If you are anywhere close to turning 30 years old (I’m looking at you, 28 and 29 year olds), it’s time to roll up your sleeves and get serious about how you want to do this. So good news: There's a new project in the works that might give you some inspiration. For instance, you might want to do something similar to the ladies behind Dirty Thirty, the new film starring YouTube comedy greats Grace Helbig, Mamrie Hart, and Hannah Hart, that was recently picked up by Lionsgate. In the film, these three go for a big festival of birthday-ness, so it might serve as good inspo!
Or, if that's not quite your style, you might want to regress into the cave of childhood and never come out. Hey, there are a couple of ways to ring in this new decade.
Personally, though, I support the former option. Having turned 30 in the not-too-distant past and having kind of killed it in the celebration department, I recommend going big or going home. (BTW, going home is totally fine, too. There are sweatpants and Cheez-Its there.) Thankfully, there are plenty of options, and either way, there is a party to be had — no matter how much you are looking forward to or wanting to run directly away from turning 30.
A Hangover Blow Out
What better way is there to be thrust into the sh*t-just-got-real kind of adulthood than to be so drunk you don’t remember it? To be clear, I'm talking The Hangover kind of partying: Partying hard with a scavenger hunt to boot. As long as you stay safe and responsible, why not? I recommend a bar hop/shots situation with all of your closest friends, or a ridiculous house party with big tubs full of mysterious punch.
A 30 And Flirty And Thriving Shindig
Sure, turning 30 is rough, but you can either fight it the entire time or embrace it entirely like Jenna in 13 Going On 30. If you’re leaning more toward the latter, I recommend doing a ‘80s style throwback party, replete with awesome costumes, your favorite candy from when you were a kid, and plenty of ballads to sing/scream your heart out to when the clock strikes midnight and you magically turn into an adult.
A Peter Pan Party
If you want to continue to live as if the best years are behind you, you do you, boo. Have a sleepover. Dress in onesie pajamas. Throw a party that Rufio would be proud of, and refuse to believe the number 30 belongs anywhere on your Tinder profile.
A Six Feet Under Funeral
Embrace it: Have everyone wear black to your party and throw yourself a mock funeral where everyone talks about all of your past hookups and how you once were the life of the party. Then throw the best party of your life, complete with coffin-themed cookies, and cocktails made with Blk.
A Dirty Thirty-Inspired Celebration
Make your transition into your 30s the filthiest you can imagine. Hire strippers, invite all of the guys you’ve been emailing on OKCupid, and enjoy the chaos that comes of it.
A Friends Get Together
Here’s an option for those of you who are cool with turning a new leaf on a new decade: Throw an awesome party with plenty of food, plenty of drinks, and plenty of amazing people. Kind of like Rachel did on Friends! Invite all of the people who have meant the most to you over the past decade, make a kickass toast about how awesome it is to have spent an entire decade with people like them (avoid the marriage timeline that Rachel falls prey to), and be done with it. Because, guess what? Like most things that are overhyped, turning 30 really isn’t that terrible.

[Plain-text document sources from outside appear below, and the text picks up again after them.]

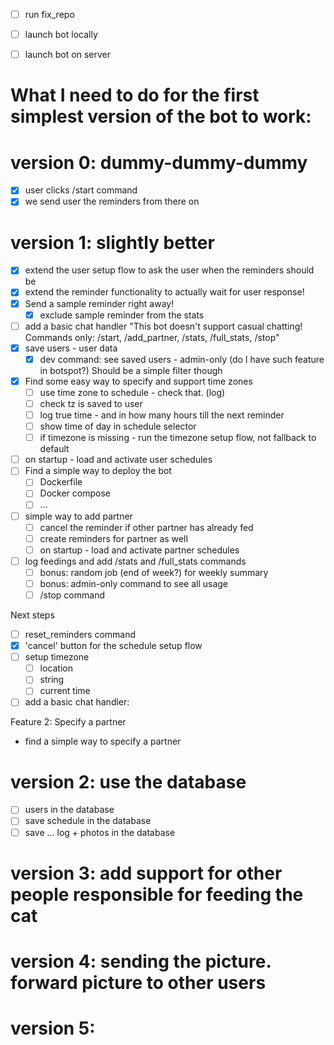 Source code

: - [ ] run fix_repo
- [ ] launch bot locally
- [ ] launch bot on server


# What I need to do for the first simplest version of the bot to work:


# version 0: dummy-dummy-dummy
- [x] user clicks /start command
- [x] we send user the reminders from there on

# version 1: slightly better
- [x] extend the user setup flow to ask the user when the reminders should be
- [x] extend the reminder functionality to actually wait for user response!
- [x] Send a sample reminder right away!
  - [x] exclude sample reminder from the stats
- [ ] add a basic chat handler "This bot doesn't support casual chatting! Commands only: /start, /add_partner, /stats, /full_stats, /stop"
- [x] save users - user data
  - [x] dev command: see saved users - admin-only (do I have such feature in botspot?) Should be a simple filter though
- [x] Find some easy way to specify and support time zones
  - [ ] use time zone to schedule - check that. (log) 
  - [ ] check tz is saved to user
  - [ ] log true time - and in how many hours till the next reminder
  - [ ] show time of day in schedule selector
  - [ ] if timezone is missing - run the timezone setup flow, not fallback to default
- [ ] on startup - load and activate user schedules
- [ ] Find a simple way to deploy the bot
  - [ ] Dockerfile
  - [ ] Docker compose
  - [ ] ...
- [ ] simple way to add partner
  - [ ] cancel the reminder if other partner has already fed
  - [ ] create reminders for partner as well
  - [ ] on startup - load and activate partner schedules
- [ ] log feedings and add /stats and /full_stats commands
  - [ ] bonus: random job (end of week?) for weekly summary
  - [ ] bonus: admin-only command to see all usage
  - [ ] /stop command

Next steps
- [ ] reset_reminders command
- [x] 'cancel' button for the schedule setup flow
- [ ] setup timezone
  - [ ] location
  - [ ] string
  - [ ] current time
- [ ] add a basic chat handler: 

Feature 2: Specify a partner
- find a simple way to specify a partner


# version 2: use the database
- [ ] users in the database
- [ ] save schedule in the database
- [ ] save ... log + photos in the database

# version 3: add support for other people responsible for feeding the cat


# version 4: sending the picture. forward picture to other users


# version 5:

So no matter how you ring it in (or don’t ring it in), birthday is going to be amazing. Because here’s something that you will realize once you are out of your 20s: all of those minefields you walked through over the past decade — the bad dates, the crappy jobs, the bosses from hell — all of them were necessary groundwork for what’s to in your 30s. And, trust me, is pretty amazing. I promise.